Which lines below contain the word "permissions"? Copy each of them.
** Opening Input for this task block **
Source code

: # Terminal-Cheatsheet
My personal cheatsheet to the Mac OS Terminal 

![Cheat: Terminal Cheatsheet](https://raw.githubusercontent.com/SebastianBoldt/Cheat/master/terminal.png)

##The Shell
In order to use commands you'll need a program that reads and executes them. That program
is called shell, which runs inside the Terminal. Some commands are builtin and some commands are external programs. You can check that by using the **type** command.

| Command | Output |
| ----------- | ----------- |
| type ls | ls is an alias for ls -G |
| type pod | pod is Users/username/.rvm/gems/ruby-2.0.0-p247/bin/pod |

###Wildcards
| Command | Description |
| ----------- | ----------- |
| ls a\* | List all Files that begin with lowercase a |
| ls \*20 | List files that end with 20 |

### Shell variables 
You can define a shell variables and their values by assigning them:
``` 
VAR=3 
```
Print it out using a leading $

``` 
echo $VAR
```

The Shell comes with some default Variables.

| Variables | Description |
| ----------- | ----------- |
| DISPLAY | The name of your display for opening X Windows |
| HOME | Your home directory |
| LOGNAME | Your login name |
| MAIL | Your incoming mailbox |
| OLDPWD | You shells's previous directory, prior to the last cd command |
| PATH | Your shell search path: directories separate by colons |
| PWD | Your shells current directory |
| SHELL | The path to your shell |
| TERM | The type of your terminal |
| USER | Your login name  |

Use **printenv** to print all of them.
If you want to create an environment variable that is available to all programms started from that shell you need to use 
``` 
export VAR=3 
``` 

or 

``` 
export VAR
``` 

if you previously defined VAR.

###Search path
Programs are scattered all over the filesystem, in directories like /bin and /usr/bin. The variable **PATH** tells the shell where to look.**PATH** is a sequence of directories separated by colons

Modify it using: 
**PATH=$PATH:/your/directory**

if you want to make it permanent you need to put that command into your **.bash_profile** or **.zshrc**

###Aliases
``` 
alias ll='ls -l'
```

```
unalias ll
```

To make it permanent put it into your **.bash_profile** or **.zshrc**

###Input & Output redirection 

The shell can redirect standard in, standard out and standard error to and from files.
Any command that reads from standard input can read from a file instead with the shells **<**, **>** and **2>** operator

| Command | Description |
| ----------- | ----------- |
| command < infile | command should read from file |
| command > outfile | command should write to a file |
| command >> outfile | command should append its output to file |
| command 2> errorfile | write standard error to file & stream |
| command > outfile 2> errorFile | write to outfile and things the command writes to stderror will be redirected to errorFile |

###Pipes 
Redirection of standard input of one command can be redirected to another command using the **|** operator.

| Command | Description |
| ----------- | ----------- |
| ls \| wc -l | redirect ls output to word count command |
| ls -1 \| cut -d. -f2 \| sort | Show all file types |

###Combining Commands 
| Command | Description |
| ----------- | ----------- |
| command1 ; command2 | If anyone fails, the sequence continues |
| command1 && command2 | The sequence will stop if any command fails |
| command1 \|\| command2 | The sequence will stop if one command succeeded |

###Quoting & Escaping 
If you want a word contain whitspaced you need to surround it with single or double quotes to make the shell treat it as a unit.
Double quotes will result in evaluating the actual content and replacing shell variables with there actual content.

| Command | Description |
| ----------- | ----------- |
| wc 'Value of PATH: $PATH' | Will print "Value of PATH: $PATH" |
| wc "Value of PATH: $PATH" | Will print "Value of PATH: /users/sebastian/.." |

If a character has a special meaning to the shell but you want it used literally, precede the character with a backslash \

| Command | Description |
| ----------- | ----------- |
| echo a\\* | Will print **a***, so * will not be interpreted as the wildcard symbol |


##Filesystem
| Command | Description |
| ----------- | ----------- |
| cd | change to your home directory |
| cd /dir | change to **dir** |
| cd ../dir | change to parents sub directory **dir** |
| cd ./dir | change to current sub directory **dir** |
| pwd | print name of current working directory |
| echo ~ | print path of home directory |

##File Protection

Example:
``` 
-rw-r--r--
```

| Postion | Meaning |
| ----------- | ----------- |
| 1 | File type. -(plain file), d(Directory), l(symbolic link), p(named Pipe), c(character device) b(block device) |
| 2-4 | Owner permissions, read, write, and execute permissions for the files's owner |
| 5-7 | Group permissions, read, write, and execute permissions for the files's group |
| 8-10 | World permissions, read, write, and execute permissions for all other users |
** Closing Input for this task block **
▶ [Answer space]
| 2-4 | Owner permissions, read, write, and execute permissions for the files's owner |
| 5-7 | Group permissions, read, write, and execute permissions for the files's group |
| 8-10 | World permissions, read, write, and execute permissions for all other users |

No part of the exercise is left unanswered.